The functional groups in a macromolecule are usually attached to the carbon backbone at one or several different places along its chain and/or ring structure. Each of the four types of macromolecules—proteins, lipids, carbohydrates, and nucleic acids—has its own characteristic set of functional groups that contributes greatly to its differing chemical properties and its function in living organisms.
A functional group can participate in specific chemical reactions. Figure 2.27 shows some of the important functional groups in biological molecules. They include: hydroxyl, methyl, carbonyl, carboxyl, amino, phosphate, and sulfhydryl. These groups play an important role in forming molecules like DNA, proteins, carbohydrates, and lipids. We usually classify functional groups as hydrophobic or hydrophilic depending on their charge or polarity characteristics. An example of a hydrophobic group is the nonpolar methyl molecule. Among the hydrophilic functional groups is the carboxyl group in amino acids, some amino acid side chains, and the fatty acids that form triglycerides and phospholipids. This carboxyl group ionizes to release hydrogen ions (H+) from the COOH group resulting in the negatively charged COO- group. This contributes to the hydrophilic nature of whatever molecule on which it is found. Other functional groups, such as the carbonyl group, have a partially negatively charged oxygen atom that may form hydrogen bonds with water molecules, again making the molecule more hydrophilic.
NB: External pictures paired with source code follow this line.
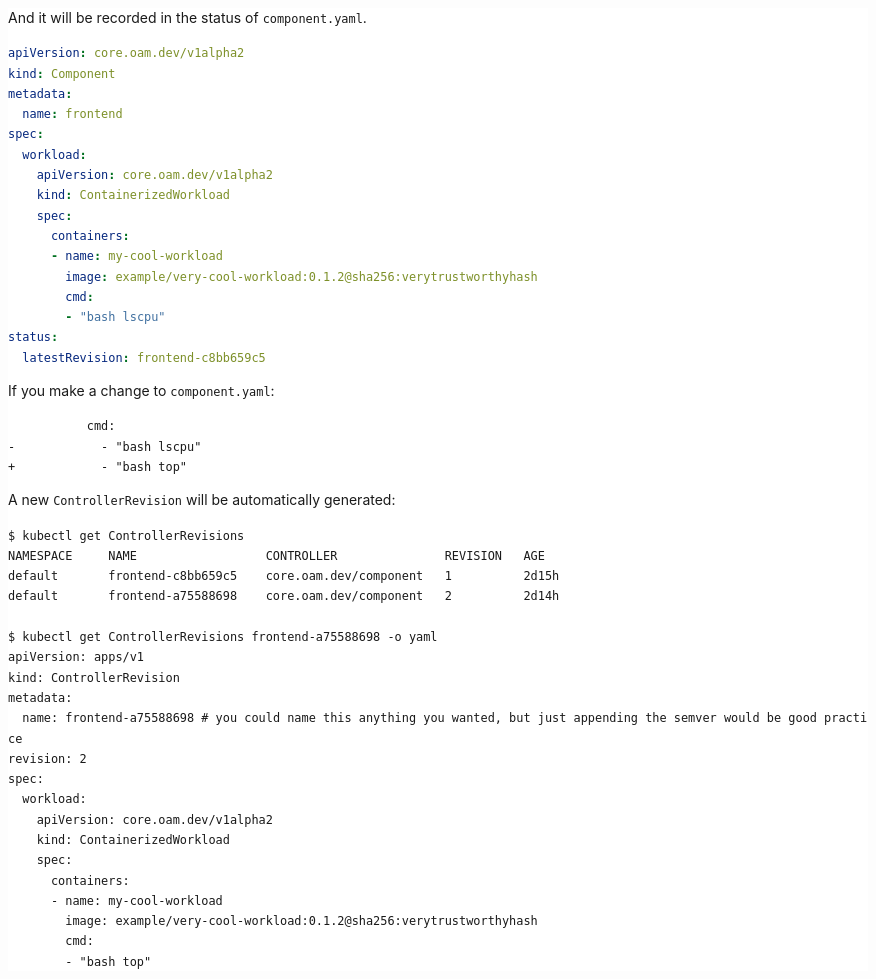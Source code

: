 And it will be recorded in the status of `component.yaml`.

```yaml
apiVersion: core.oam.dev/v1alpha2
kind: Component
metadata:
  name: frontend
spec:
  workload:
    apiVersion: core.oam.dev/v1alpha2
    kind: ContainerizedWorkload
    spec:
      containers:
      - name: my-cool-workload
        image: example/very-cool-workload:0.1.2@sha256:verytrustworthyhash
        cmd:
        - "bash lscpu"
status:
  latestRevision: frontend-c8bb659c5
```


If you make a change to `component.yaml`:

```shell script
           cmd:
-            - "bash lscpu"
+            - "bash top"
```

A new `ControllerRevision` will be automatically generated:

```shell script
$ kubectl get ControllerRevisions
NAMESPACE     NAME                  CONTROLLER               REVISION   AGE
default       frontend-c8bb659c5    core.oam.dev/component   1          2d15h
default       frontend-a75588698    core.oam.dev/component   2          2d14h

$ kubectl get ControllerRevisions frontend-a75588698 -o yaml
apiVersion: apps/v1
kind: ControllerRevision
metadata:
  name: frontend-a75588698 # you could name this anything you wanted, but just appending the semver would be good practice
revision: 2
spec:
  workload:
    apiVersion: core.oam.dev/v1alpha2
    kind: ContainerizedWorkload
    spec:
      containers:
      - name: my-cool-workload
        image: example/very-cool-workload:0.1.2@sha256:verytrustworthyhash
        cmd:
        - "bash top"
```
Hydrogen bonds between functional groups (within the same molecule or between different molecules) are important to the function of many macromolecules and help them to fold properly into and maintain the appropriate shape for functioning. Hydrogen bonds are also involved in various recognition processes, such as DNA complementary base pairing and the binding of an enzyme to its substrate, as Figure 2.28 illustrates.